Dans un entrepôt bruyant de Seine-et-Marne, les cartouches métalliques s’amoncellent par milliers. Le dirigeant de l’entreprise spécialisée dans leur traitement constate une progression fulgurante des volumes reçus. Alors que l’activité avoisinait les 300 000 unités l’année précédente, les prévisions pour l’exercice en cours dépassent les 600 000. Un flux qui dépasse largement les besoins du seul usage alimentaire ou médical, souligne-t-il avec ironie.

Détourné de sa vocation première, le protoxyde d’azote est devenu un produit prisé dans les milieux festifs, notamment par des adolescents et de jeunes adultes qui l’inhalent après avoir perforé les cartouches. Sur les déchets en attente de traitement, des marques aux noms évocateurs ou aux illustrations inspirées de jeux vidéo trahissent cette dérive. Le recyclage de ces bouteilles représente désormais l’essentiel du travail de cette société, installée à une cinquantaine de kilomètres de Paris. Pour faire face à cette croissance, les effectifs ont été renforcés ces dernières années.

Le processus de valorisation est méticuleux. Chaque cartouche est démontée manuellement pour séparer les différents matériaux que sont l’acier, le laiton et le plastique. Le gaz résiduel, un puissant agent à effet de serre, est extrait puis incinéré. Ce traitement minutieux coûte entre dix et cinquante euros par unité selon la taille, une dépense jugée problématique par les collectivités locales qui en supportent la charge.

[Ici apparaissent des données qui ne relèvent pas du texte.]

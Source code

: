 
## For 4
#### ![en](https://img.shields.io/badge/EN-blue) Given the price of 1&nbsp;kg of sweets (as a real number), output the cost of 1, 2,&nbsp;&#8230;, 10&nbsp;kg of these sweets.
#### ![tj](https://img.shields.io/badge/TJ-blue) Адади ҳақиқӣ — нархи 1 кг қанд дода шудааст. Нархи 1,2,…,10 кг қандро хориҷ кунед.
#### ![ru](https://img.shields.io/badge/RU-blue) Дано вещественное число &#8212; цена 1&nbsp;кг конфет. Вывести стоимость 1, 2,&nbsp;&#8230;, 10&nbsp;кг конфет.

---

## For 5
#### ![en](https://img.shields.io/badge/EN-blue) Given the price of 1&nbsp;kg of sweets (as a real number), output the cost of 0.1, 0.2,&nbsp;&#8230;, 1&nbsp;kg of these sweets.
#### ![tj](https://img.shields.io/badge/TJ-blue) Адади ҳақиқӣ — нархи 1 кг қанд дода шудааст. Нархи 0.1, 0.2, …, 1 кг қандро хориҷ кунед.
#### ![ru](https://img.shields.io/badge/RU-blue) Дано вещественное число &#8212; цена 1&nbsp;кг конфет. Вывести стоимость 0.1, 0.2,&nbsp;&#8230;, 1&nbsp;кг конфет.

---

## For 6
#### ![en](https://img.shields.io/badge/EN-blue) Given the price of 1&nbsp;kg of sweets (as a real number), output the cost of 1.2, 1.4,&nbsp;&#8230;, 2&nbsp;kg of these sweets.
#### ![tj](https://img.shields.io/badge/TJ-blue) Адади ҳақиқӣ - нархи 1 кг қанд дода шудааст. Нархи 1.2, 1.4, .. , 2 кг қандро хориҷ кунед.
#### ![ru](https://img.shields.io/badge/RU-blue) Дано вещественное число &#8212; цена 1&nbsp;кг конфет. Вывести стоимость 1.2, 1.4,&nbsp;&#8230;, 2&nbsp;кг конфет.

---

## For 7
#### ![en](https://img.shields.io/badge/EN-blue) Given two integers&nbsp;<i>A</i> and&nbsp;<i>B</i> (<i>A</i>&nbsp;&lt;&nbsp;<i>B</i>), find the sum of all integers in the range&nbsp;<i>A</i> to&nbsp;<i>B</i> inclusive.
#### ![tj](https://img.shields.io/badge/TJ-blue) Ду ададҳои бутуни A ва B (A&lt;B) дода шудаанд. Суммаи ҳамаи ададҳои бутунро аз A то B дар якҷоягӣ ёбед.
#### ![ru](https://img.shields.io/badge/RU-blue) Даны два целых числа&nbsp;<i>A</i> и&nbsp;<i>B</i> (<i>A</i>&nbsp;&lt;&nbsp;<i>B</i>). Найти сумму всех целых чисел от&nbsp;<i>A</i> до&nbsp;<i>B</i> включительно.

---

Lorsque ces déchets ne suivent pas cette filière formelle, les conséquences sont autrement plus lourdes. L’an dernier, près d’un million de cartouches ont été jetées avec les ordures ménagères dans la région parisienne. Leur passage dans les incinérateurs a provoqué plus de 25 000 explosions, soit environ une toutes les deux heures. Les réparations des installations endommagées et les arrêts contraints des fours représentent un préjudice annuel de 15 millions d’euros, déplore le responsable de l’agence métropolitaine de gestion des déchets.

Une commune de Seine-Saint-Denis a été la première à solliciter l’entreprise de recyclage face à ces nuisances. L’élue locale décrit une évolution frappante du phénomène, passé de quelques petites cartouches sur un parking à des centaines de grosses bouteilles collectées sur le seul territoire de sa ville. Elle exprime sa colère face à une situation qu’elle juge absurde, dénonçant l’absence d’interdiction pour un produit jugé dangereux tant sur le plan sanitaire qu’environnemental. Les chiffres officiels confirment l’urgence sanitaire, avec une multiplication par trois des signalements d’intoxications entre 2022 et 2023, et un quadruplement des cas graves, dont une victime sur dix est mineure.